Police have shown their support by wearing purple uniforms while patrolling in the community in Tamworth, Queensland and Southwest Sydney in 2016. Queensland Police Service officers wore purple bootlaces for the day in 2015. Police in NSW have participated in Wear it Purple Day since 2012, through school visits and presentations, community activities and on social media. Police Transport Command officers in Sydney celebrated Wear it Purple Day in 2014 by wearing purple wristbands and decorating their command buses. NSW Police began participating because of their concerns over youth suicide rates and to highlight that police are part of the community, and their role in preventing homophobic and transphobic bullying and crime. Other emergency sector organisations supporting Wear it Purple Day include Queensland Ambulance Service (2015), and in 2014; NSW Emergency Service, the Ambulance Services of NSW, Fire and Rescue NSW, the NSW Rural Fire Service and the Australian Federal Police. Defence staff have also participated, with encouragement from Defence Gay and Lesbian Information Service (DEFGLIS). The Navy's Systems Training School at HMAS Watson hosted events for Wear it Purple Day in 2013.

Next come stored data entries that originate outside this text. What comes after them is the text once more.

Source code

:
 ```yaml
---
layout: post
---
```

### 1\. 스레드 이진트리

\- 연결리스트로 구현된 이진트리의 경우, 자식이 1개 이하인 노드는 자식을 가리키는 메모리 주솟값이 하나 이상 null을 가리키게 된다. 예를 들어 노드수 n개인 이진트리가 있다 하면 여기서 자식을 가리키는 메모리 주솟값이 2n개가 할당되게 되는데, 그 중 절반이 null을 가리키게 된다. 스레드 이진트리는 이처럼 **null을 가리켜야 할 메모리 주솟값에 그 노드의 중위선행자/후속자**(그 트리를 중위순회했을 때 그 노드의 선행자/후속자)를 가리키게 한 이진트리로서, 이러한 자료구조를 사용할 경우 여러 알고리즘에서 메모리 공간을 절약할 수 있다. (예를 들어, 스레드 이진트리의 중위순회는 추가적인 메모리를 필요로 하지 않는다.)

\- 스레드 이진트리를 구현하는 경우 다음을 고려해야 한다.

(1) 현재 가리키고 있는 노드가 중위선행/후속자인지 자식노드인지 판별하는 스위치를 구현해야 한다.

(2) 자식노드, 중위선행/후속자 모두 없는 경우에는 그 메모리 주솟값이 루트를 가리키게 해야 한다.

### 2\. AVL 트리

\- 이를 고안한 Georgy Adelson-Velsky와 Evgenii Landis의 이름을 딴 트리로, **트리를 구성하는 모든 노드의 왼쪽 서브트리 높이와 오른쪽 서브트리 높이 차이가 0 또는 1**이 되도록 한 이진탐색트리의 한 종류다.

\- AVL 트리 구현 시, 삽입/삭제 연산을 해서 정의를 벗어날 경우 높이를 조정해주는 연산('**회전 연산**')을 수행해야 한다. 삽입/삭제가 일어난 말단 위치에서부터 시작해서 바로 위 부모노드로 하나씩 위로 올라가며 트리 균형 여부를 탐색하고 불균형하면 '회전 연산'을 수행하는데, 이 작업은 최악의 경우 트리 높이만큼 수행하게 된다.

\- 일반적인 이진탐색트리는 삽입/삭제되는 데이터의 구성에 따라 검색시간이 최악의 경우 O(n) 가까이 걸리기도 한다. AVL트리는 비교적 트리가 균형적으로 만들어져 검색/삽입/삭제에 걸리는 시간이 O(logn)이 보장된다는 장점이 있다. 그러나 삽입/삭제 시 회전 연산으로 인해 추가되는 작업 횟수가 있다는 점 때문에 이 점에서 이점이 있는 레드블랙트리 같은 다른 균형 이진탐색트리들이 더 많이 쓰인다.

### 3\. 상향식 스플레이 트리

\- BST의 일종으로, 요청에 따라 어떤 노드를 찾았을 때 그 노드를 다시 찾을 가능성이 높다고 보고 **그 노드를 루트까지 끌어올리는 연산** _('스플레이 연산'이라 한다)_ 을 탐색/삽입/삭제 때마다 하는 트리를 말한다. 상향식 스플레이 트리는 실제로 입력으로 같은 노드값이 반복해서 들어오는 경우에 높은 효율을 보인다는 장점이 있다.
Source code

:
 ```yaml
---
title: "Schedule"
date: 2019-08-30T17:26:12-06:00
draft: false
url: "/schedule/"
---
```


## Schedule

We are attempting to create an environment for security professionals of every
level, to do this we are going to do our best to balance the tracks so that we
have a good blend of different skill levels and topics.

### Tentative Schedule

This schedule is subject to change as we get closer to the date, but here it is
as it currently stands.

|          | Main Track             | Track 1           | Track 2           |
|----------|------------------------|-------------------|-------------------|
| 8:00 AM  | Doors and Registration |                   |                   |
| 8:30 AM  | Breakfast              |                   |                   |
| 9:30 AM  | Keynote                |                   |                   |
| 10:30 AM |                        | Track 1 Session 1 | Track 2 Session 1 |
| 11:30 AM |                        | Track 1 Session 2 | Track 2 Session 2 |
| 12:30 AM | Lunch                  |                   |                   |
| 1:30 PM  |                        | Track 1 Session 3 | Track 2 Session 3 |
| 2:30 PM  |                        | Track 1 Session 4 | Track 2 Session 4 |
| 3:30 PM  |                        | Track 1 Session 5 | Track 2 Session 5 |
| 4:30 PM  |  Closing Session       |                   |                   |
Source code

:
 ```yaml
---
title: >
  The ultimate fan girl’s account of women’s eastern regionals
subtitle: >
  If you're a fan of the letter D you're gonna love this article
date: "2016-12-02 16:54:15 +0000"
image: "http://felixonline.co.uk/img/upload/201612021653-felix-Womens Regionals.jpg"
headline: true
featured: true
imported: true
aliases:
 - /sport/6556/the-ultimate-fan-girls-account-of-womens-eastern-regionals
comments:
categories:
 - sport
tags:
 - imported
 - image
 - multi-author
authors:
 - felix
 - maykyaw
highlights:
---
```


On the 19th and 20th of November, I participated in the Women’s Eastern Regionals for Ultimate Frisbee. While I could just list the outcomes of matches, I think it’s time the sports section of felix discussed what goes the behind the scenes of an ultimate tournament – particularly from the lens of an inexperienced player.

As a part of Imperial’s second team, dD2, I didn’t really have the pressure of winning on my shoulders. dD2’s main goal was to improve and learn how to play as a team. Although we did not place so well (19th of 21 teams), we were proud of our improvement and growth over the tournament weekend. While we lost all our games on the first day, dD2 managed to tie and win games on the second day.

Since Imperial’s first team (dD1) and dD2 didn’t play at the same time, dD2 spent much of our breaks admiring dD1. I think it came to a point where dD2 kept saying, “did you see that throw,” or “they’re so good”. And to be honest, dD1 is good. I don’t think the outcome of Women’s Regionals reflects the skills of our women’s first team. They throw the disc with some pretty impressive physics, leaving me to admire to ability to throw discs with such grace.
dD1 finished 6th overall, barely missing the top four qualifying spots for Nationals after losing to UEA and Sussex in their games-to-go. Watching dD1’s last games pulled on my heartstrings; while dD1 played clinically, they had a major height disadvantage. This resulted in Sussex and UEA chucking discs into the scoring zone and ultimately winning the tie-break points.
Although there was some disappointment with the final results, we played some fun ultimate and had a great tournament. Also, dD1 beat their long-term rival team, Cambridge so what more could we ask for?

There has also been strong support from the banking sector, including screenings for employees of Westpac, Macquarie Bank and NAB. Telstra provided support for the Day in 2014 with resource packs on cyber-bullying for all registered schools in Australia.

Other organisations and businesses have hosted purple-themed events including dress-up photo booths and rainbow zinc face-painting, exhibitions with music, art and workshops, and an Instagram Scavenger Hunt.

Morning teas have included purple cupcake stalls and purple-inspired food creations in bake-offs. Northholm Grammar School hosted a fundraising poetry slam for Wear it Purple Day in 2015.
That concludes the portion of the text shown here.